▶ **Exercise**:
Look through the records below for the line with "to port %2 has been disconnected due" and the line with "following error: %5</td></tr>", then return those lines and all lines between, exactly.
-=-=-
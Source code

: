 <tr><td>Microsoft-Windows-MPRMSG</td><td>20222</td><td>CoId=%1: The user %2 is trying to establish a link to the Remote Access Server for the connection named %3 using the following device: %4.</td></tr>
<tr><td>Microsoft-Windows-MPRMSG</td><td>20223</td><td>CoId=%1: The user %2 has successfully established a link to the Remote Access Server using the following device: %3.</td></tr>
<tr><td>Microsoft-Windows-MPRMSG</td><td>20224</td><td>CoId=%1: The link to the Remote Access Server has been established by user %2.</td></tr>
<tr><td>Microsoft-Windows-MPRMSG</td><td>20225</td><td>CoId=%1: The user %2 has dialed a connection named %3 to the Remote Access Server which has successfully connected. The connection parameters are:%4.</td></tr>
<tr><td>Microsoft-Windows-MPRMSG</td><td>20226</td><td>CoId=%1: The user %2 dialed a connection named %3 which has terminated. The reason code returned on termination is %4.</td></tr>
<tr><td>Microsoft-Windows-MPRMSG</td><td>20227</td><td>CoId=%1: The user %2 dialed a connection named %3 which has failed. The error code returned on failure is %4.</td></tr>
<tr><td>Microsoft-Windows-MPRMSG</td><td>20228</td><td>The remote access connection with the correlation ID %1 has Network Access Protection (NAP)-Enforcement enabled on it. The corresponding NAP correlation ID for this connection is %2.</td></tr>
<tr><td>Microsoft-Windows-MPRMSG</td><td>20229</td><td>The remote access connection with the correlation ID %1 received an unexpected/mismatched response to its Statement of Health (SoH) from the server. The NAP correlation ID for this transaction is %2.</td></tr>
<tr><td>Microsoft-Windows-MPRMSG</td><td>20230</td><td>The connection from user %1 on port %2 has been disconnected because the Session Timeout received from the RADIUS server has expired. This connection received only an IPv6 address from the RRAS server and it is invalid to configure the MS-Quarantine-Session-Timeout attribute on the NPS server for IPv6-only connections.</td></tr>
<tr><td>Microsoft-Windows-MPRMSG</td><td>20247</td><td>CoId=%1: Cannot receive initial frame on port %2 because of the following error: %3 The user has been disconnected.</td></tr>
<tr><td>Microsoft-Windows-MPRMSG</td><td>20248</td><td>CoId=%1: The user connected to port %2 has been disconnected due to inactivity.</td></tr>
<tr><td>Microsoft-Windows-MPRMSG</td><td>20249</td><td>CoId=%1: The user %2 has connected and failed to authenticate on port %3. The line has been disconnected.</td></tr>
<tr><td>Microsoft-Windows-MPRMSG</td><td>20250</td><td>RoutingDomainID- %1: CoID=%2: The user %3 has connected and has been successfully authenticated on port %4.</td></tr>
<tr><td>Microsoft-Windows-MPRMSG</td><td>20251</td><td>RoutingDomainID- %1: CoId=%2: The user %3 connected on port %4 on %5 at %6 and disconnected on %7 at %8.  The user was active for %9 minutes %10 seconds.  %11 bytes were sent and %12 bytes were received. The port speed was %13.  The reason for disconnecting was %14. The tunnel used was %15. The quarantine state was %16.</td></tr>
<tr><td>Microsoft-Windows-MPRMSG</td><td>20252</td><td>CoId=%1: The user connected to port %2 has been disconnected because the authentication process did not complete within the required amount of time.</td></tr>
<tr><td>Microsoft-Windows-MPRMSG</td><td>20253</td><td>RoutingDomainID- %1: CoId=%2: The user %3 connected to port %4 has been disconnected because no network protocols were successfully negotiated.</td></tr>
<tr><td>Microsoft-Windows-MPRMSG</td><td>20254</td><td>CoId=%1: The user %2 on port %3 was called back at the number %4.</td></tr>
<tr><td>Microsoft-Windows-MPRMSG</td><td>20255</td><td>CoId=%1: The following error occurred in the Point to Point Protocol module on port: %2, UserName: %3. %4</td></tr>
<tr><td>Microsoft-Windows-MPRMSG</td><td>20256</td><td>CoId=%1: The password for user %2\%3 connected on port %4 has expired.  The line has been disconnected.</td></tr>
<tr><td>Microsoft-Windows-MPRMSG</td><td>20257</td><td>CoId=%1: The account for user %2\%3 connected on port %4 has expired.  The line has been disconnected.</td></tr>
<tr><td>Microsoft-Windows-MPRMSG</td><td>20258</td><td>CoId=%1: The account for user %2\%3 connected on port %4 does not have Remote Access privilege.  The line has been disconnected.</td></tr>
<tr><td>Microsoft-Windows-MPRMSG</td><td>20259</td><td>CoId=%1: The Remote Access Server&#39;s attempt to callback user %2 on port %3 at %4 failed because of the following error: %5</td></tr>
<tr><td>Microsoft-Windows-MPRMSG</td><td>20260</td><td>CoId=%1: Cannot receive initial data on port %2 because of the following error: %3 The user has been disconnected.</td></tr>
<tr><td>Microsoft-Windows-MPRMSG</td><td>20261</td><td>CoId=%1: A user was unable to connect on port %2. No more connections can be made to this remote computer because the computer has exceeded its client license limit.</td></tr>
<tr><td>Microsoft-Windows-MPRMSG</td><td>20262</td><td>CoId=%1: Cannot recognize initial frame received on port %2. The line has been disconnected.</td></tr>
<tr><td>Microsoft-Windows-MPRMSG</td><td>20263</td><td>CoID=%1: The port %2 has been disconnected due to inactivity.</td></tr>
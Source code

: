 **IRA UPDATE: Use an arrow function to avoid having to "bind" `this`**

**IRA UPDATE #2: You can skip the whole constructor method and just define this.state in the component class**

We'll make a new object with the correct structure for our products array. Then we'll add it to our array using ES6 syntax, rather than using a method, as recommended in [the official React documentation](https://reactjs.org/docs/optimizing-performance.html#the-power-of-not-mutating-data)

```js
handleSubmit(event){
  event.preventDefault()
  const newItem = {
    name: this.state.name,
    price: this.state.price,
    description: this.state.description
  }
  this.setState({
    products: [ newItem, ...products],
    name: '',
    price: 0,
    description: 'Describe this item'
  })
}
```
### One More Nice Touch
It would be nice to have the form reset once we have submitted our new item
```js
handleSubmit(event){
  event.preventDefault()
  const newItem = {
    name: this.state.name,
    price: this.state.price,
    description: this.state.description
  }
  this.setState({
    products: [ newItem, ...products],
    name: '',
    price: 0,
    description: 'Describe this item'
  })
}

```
-=-=-
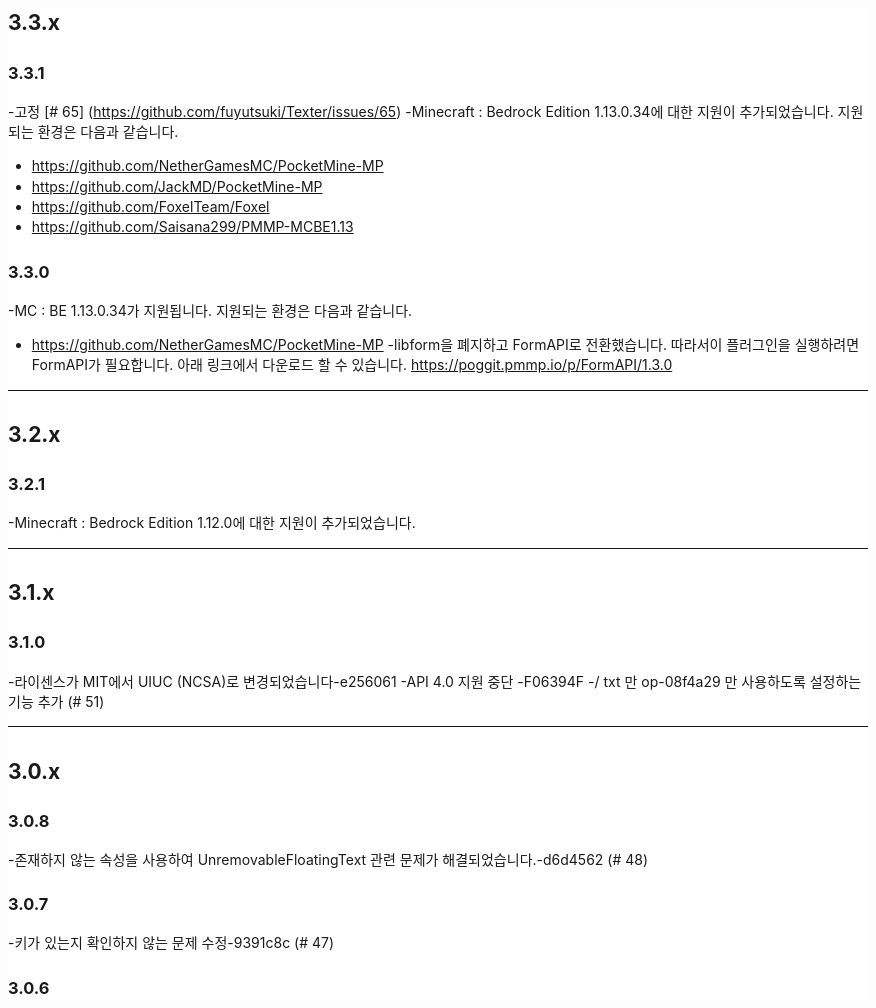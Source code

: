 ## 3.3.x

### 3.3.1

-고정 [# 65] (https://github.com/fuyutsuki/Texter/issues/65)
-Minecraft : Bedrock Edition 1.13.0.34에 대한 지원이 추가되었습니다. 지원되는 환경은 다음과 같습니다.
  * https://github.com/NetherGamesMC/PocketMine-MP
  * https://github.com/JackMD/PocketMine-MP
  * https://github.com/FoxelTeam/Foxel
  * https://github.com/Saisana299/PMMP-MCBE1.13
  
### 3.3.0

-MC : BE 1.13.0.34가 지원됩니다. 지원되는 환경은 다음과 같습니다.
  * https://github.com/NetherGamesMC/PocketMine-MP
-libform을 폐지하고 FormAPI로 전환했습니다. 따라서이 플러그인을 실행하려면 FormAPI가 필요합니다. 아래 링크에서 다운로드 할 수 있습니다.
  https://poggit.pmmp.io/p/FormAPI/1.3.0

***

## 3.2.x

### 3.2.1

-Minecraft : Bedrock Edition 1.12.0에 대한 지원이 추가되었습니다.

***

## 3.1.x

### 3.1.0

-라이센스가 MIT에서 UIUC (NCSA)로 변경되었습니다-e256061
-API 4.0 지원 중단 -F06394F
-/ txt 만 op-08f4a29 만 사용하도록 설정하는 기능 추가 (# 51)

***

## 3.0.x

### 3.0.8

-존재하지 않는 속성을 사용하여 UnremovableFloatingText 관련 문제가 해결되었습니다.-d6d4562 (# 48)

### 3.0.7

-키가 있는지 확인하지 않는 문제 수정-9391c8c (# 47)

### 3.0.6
-=-=-
▶ **Answer box**:
<tr><td>Microsoft-Windows-MPRMSG</td><td>20248</td><td>CoId=%1: The user connected to port %2 has been disconnected due to inactivity.</td></tr>
<tr><td>Microsoft-Windows-MPRMSG</td><td>20249</td><td>CoId=%1: The user %2 has connected and failed to authenticate on port %3. The line has been disconnected.</td></tr>
<tr><td>Microsoft-Windows-MPRMSG</td><td>20250</td><td>RoutingDomainID- %1: CoID=%2: The user %3 has connected and has been successfully authenticated on port %4.</td></tr>
<tr><td>Microsoft-Windows-MPRMSG</td><td>20251</td><td>RoutingDomainID- %1: CoId=%2: The user %3 connected on port %4 on %5 at %6 and disconnected on %7 at %8.  The user was active for %9 minutes %10 seconds.  %11 bytes were sent and %12 bytes were received. The port speed was %13.  The reason for disconnecting was %14. The tunnel used was %15. The quarantine state was %16.</td></tr>
<tr><td>Microsoft-Windows-MPRMSG</td><td>20252</td><td>CoId=%1: The user connected to port %2 has been disconnected because the authentication process did not complete within the required amount of time.</td></tr>
<tr><td>Microsoft-Windows-MPRMSG</td><td>20253</td><td>RoutingDomainID- %1: CoId=%2: The user %3 connected to port %4 has been disconnected because no network protocols were successfully negotiated.</td></tr>
<tr><td>Microsoft-Windows-MPRMSG</td><td>20254</td><td>CoId=%1: The user %2 on port %3 was called back at the number %4.</td></tr>
<tr><td>Microsoft-Windows-MPRMSG</td><td>20255</td><td>CoId=%1: The following error occurred in the Point to Point Protocol module on port: %2, UserName: %3. %4</td></tr>
<tr><td>Microsoft-Windows-MPRMSG</td><td>20256</td><td>CoId=%1: The password for user %2\%3 connected on port %4 has expired.  The line has been disconnected.</td></tr>
<tr><td>Microsoft-Windows-MPRMSG</td><td>20257</td><td>CoId=%1: The account for user %2\%3 connected on port %4 has expired.  The line has been disconnected.</td></tr>
<tr><td>Microsoft-Windows-MPRMSG</td><td>20258</td><td>CoId=%1: The account for user %2\%3 connected on port %4 does not have Remote Access privilege.  The line has been disconnected.</td></tr>
<tr><td>Microsoft-Windows-MPRMSG</td><td>20259</td><td>CoId=%1: The Remote Access Server&#39;s attempt to callback user %2 on port %3 at %4 failed because of the following error: %5</td></tr>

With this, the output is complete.